The desal plant is not a good example. There are very few projects like that about.
Government funded gravy train.
You are right about high wages when you quote figures as you have done.
However, you should also be looking at history, comparison and context.
We live in a country which has a very high if not the highest cost of living in the world. Our utilities (gas, electricity water, council rates and telephone/internet) are amongst the most expensive in the world. This drives up the costs of other things such as food and anything manufactured in Australia When you couple this with the high AU$, that drives up the cost of exports and drives down the price of imports.
Comparing wages in AU$ to wages in US$ is not a fair comparison. If you compared AU houses to US houses, you'd probably find Australian houses are ten times more expensive than US houses. A friend is in constant contact with people in the US. They constantly compare prices. A good example in vending machine drinks. I have been noting the cost of a can of Coke from vending machines in Victoria. They are usually around the $4 mark. In the US, 80c.
Another thing that should be considered is supply and demand. If there is short supply of skills and demand is high, that drives wages up. Once the wages are up and demand drops, people are retrenched.

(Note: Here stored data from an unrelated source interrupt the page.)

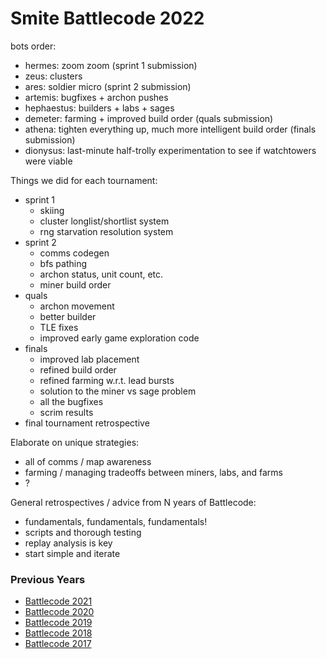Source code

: # Smite Battlecode 2022

bots order:
- hermes: zoom zoom (sprint 1 submission)
- zeus: clusters
- ares: soldier micro (sprint 2 submission)
- artemis: bugfixes + archon pushes
- hephaestus: builders + labs + sages
- demeter: farming + improved build order (quals submission)
- athena: tighten everything up, much more intelligent build order (finals submission)
- dionysus: last-minute half-trolly experimentation to see if watchtowers were viable

Things we did for each tournament:
- sprint 1
  - skiing
  - cluster longlist/shortlist system
  - rng starvation resolution system
- sprint 2
  - comms codegen
  - bfs pathing
  - archon status, unit count, etc.
  - miner build order
- quals
  - archon movement
  - better builder
  - TLE fixes
  - improved early game exploration code
- finals
  - improved lab placement
  - refined build order
  - refined farming w.r.t. lead bursts
  - solution to the miner vs sage problem
  - all the bugfixes
  - scrim results
- final tournament retrospective

Elaborate on unique strategies:
- all of comms / map awareness
- farming / managing tradeoffs between miners, labs, and farms
- ?

General retrospectives / advice from N years of Battlecode:
- fundamentals, fundamentals, fundamentals!
- scripts and thorough testing
- replay analysis is key
- start simple and iterate

### Previous Years

- [Battlecode 2021](https://github.com/mvpatel2000/Battlecode2021)
- [Battlecode 2020](https://github.com/mvpatel2000/Battlecode2020)
- [Battlecode 2019](https://github.com/mvpatel2000/Battlecode2019)
- [Battlecode 2018](https://github.com/mvpatel2000/battlecode-2018-smite)
- [Battlecode 2017](https://github.com/nthistle/battlecode-2017-segfault)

This has happened to me. For the past five or six years I have been in a job that has been paying me about three times what my job overseas would pay. (Bear in mind I was working for a multinational company in the global market competing with US, Europe and Asia.) What kept us competitive was we worked so much smarter than overseas companies. When the AU$ went up, we ceased to represent value for money and available projects dried up.
The problem is too complex just to blame high wages and unions. You also have to blame government policy, the money changers (i.e. stock market and banks), and numerous other parties that have their snout in the trough.